A complete answer lists every line of the entries below where the string "contains" appears.

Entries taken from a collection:

· · · ·

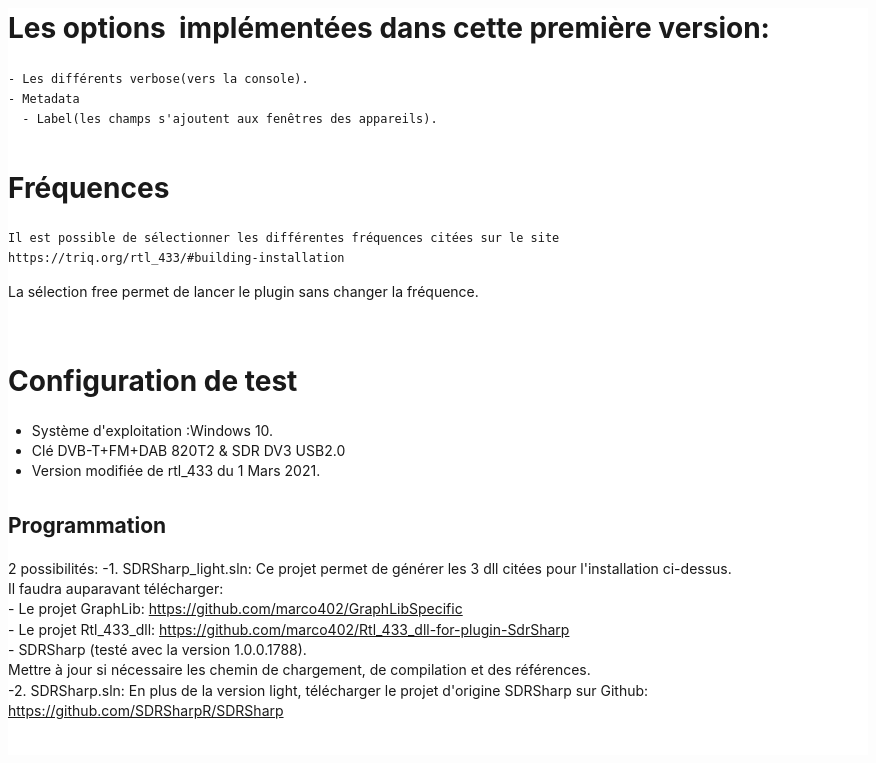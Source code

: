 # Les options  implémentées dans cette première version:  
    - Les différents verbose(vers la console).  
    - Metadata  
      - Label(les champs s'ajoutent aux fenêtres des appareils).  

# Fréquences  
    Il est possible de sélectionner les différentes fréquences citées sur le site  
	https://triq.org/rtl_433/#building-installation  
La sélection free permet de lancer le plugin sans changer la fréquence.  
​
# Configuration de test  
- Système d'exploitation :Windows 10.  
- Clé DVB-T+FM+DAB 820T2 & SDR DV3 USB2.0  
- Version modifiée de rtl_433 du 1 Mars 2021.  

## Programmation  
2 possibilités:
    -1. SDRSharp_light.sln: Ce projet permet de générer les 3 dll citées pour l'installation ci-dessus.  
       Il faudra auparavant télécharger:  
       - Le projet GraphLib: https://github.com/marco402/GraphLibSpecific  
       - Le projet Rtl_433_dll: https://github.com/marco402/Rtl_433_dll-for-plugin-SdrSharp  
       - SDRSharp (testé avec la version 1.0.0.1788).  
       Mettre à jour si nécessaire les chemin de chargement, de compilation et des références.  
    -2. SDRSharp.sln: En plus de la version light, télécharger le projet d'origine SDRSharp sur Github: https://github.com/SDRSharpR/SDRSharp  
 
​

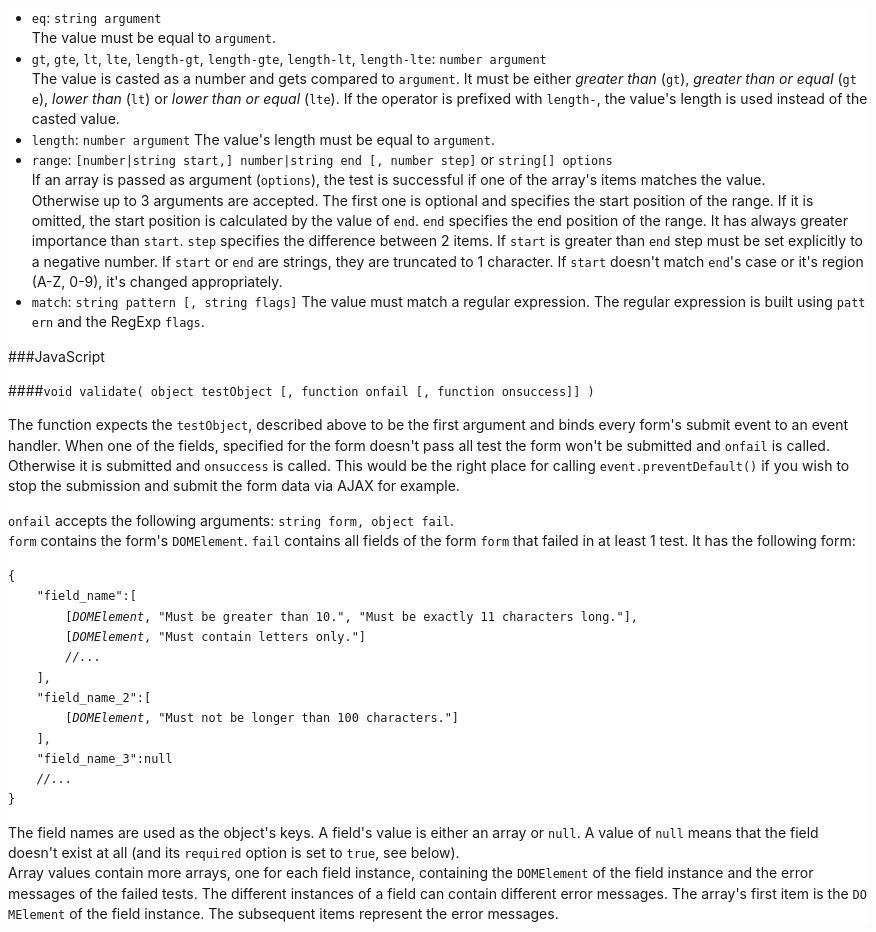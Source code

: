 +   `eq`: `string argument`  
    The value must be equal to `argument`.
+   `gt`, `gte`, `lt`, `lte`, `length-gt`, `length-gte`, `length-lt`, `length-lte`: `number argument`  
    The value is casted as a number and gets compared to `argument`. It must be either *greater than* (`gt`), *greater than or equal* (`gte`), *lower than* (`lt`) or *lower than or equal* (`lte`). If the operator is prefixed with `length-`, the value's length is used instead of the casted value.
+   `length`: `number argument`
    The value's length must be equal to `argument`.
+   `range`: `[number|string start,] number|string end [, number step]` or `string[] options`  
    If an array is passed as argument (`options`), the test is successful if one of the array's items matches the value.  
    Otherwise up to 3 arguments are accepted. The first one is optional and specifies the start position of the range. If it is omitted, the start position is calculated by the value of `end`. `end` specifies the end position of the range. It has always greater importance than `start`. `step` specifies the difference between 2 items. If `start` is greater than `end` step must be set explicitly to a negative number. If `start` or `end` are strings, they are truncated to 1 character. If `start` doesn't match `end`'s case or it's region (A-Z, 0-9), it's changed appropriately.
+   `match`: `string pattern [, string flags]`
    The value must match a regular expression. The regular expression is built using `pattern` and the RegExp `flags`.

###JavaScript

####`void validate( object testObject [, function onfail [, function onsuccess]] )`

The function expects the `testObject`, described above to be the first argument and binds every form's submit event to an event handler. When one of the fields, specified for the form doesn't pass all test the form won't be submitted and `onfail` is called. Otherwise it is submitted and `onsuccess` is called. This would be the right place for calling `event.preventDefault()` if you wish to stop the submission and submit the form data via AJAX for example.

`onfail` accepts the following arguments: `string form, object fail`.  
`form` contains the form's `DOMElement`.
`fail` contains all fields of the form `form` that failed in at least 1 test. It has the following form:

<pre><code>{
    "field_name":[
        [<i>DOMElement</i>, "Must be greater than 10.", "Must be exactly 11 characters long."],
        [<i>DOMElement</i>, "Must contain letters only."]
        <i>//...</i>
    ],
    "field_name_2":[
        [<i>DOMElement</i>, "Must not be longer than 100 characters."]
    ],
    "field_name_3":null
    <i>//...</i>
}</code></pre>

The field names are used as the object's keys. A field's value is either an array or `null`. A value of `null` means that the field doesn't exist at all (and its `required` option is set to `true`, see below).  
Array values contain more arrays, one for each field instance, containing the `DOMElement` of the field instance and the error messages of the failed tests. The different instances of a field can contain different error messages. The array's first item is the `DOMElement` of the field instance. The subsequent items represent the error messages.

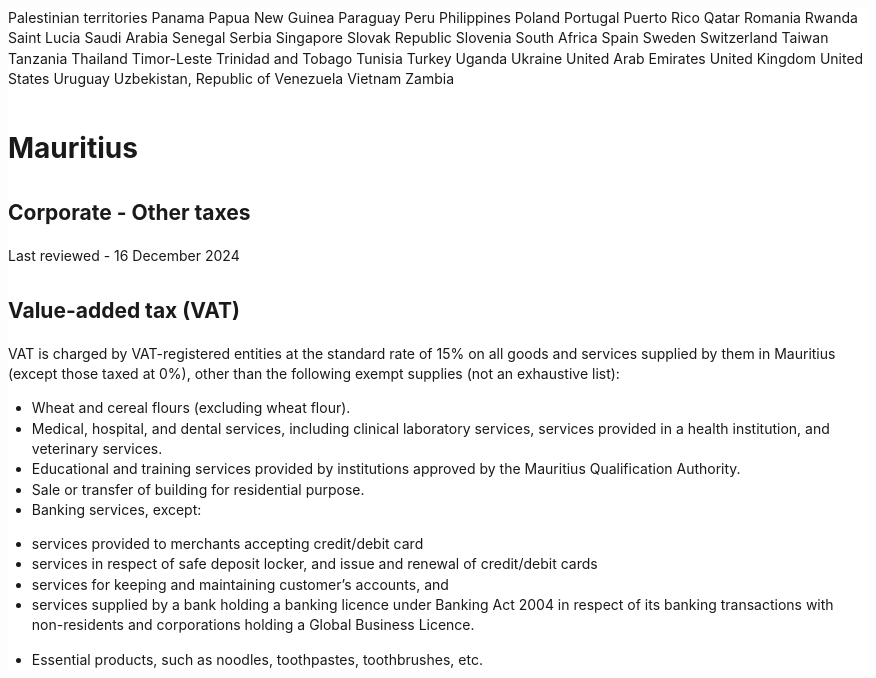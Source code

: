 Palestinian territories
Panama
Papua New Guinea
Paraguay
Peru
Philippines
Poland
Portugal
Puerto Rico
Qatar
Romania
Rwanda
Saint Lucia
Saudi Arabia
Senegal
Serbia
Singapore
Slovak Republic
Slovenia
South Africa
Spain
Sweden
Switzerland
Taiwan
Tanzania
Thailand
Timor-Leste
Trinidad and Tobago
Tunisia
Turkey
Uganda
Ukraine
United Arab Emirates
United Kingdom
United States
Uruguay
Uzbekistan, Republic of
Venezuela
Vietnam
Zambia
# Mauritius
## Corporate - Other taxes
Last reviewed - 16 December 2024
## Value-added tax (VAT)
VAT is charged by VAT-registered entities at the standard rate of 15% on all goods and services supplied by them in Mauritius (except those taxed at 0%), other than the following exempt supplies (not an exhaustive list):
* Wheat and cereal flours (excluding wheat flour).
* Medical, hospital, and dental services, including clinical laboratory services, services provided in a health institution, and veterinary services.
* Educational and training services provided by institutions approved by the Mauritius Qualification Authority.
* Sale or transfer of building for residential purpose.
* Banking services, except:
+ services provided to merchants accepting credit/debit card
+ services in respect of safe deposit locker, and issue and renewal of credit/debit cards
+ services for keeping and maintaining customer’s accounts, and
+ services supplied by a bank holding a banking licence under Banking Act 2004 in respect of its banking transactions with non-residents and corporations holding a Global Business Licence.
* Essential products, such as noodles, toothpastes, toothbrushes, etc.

· · · ·

Result of the task>
`form` contains the form's `DOMElement`.
`fail` contains all fields of the form `form` that failed in at least 1 test. It has the following form:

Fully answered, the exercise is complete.